Top of The data

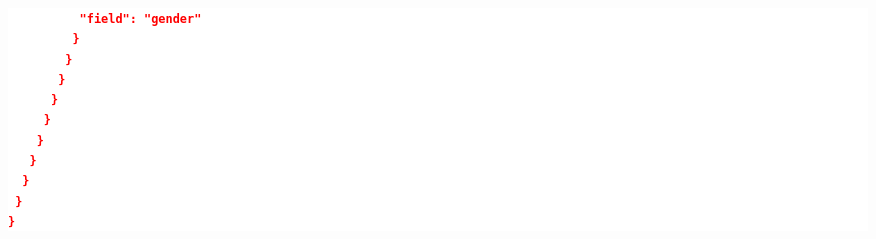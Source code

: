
 ```json
          "field": "gender"
         }
        }
       }
      }
     }
    }
   }
  }
 }
}
```
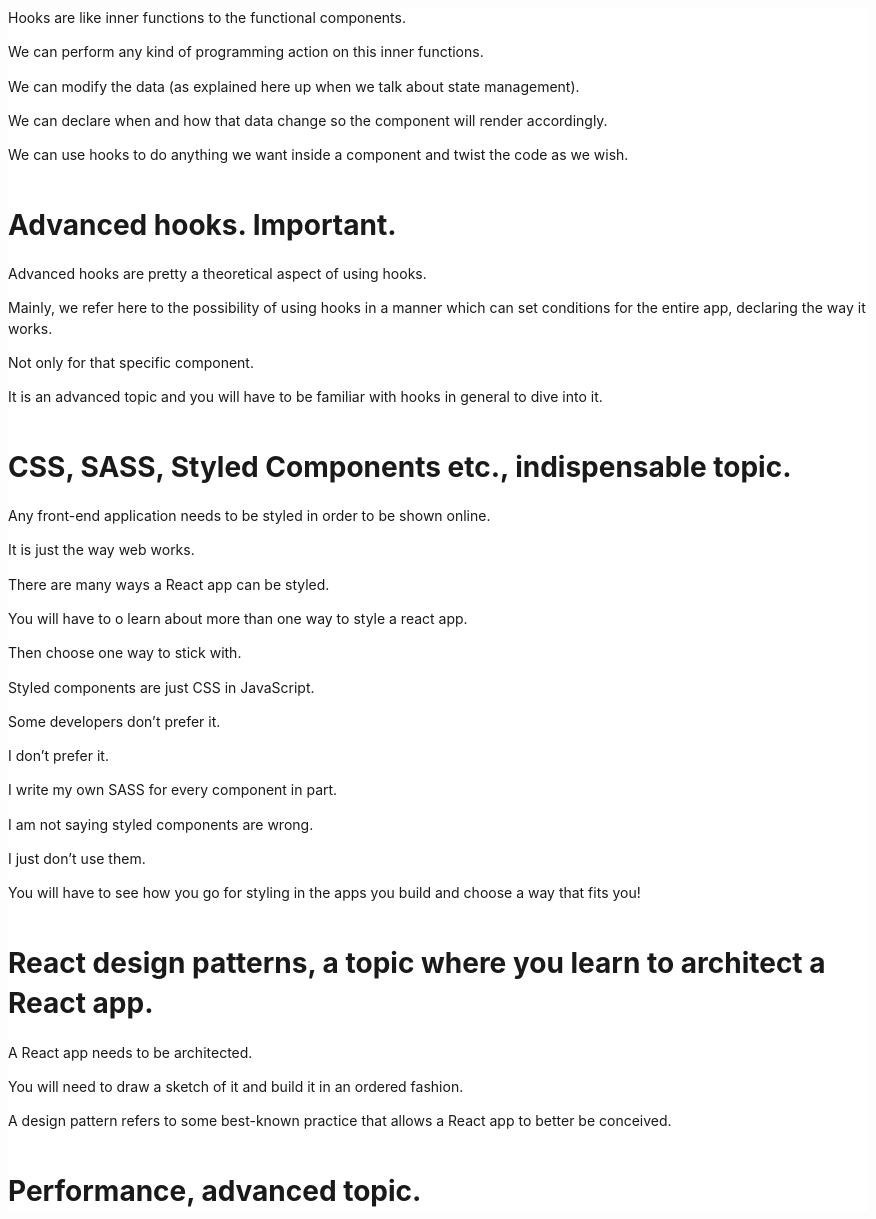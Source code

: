 Hooks are like inner functions to the functional components.

We can perform any kind of programming action on this inner functions.

We can modify the data (as explained here up when we talk about state management).

We can declare when and how that data change so the component will render accordingly.

We can use hooks to do anything we want inside a component and twist the code as we wish.

# Advanced hooks. Important.

Advanced hooks are pretty a theoretical aspect of using hooks.

Mainly, we refer here to the possibility of using hooks in a manner which can set conditions for the entire app, declaring the way it works.

Not only for that specific component.

It is an advanced topic and you will have to be familiar with hooks in general to dive into it.

# CSS, SASS, Styled Components etc., indispensable topic.

Any front-end application needs to be styled in order to be shown online.

It is just the way web works.

There are many ways a React app can be styled.

You will have to o learn about more than one way to style a react app.

Then choose one way to stick with.

Styled components are just CSS in JavaScript.

Some developers don’t prefer it.

I don’t prefer it.

I write my own SASS for every component in part.

I am not saying styled components are wrong.

I just don’t use them.

You will have to see how you go for styling in the apps you build and choose a way that fits you!

# React design patterns, a topic where you learn to architect a React app.

A React app needs to be architected.

You will need to draw a sketch of it and build it in an ordered fashion.

A design pattern refers to some best-known practice that allows a React app to better be conceived.

# Performance, advanced topic.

Bottom of The data

=== What to produce ===
Copy each line of the records precisely and drop any images they hold.

=== Your solution ===
Source code

:
 ```json
          "field": "gender"
         }
        }
       }
      }
     }
    }
   }
  }
 }
}
```
Source code

: Hooks are like inner functions to the functional components.

We can perform any kind of programming action on this inner functions.

We can modify the data (as explained here up when we talk about state management).

We can declare when and how that data change so the component will render accordingly.

We can use hooks to do anything we want inside a component and twist the code as we wish.

# Advanced hooks. Important.

Advanced hooks are pretty a theoretical aspect of using hooks.

Mainly, we refer here to the possibility of using hooks in a manner which can set conditions for the entire app, declaring the way it works.

Not only for that specific component.

It is an advanced topic and you will have to be familiar with hooks in general to dive into it.

# CSS, SASS, Styled Components etc., indispensable topic.

Any front-end application needs to be styled in order to be shown online.

It is just the way web works.

There are many ways a React app can be styled.

You will have to o learn about more than one way to style a react app.

Then choose one way to stick with.

Styled components are just CSS in JavaScript.

Some developers don’t prefer it.

I don’t prefer it.

I write my own SASS for every component in part.

I am not saying styled components are wrong.

I just don’t use them.

You will have to see how you go for styling in the apps you build and choose a way that fits you!

# React design patterns, a topic where you learn to architect a React app.

A React app needs to be architected.

You will need to draw a sketch of it and build it in an ordered fashion.

A design pattern refers to some best-known practice that allows a React app to better be conceived.

# Performance, advanced topic.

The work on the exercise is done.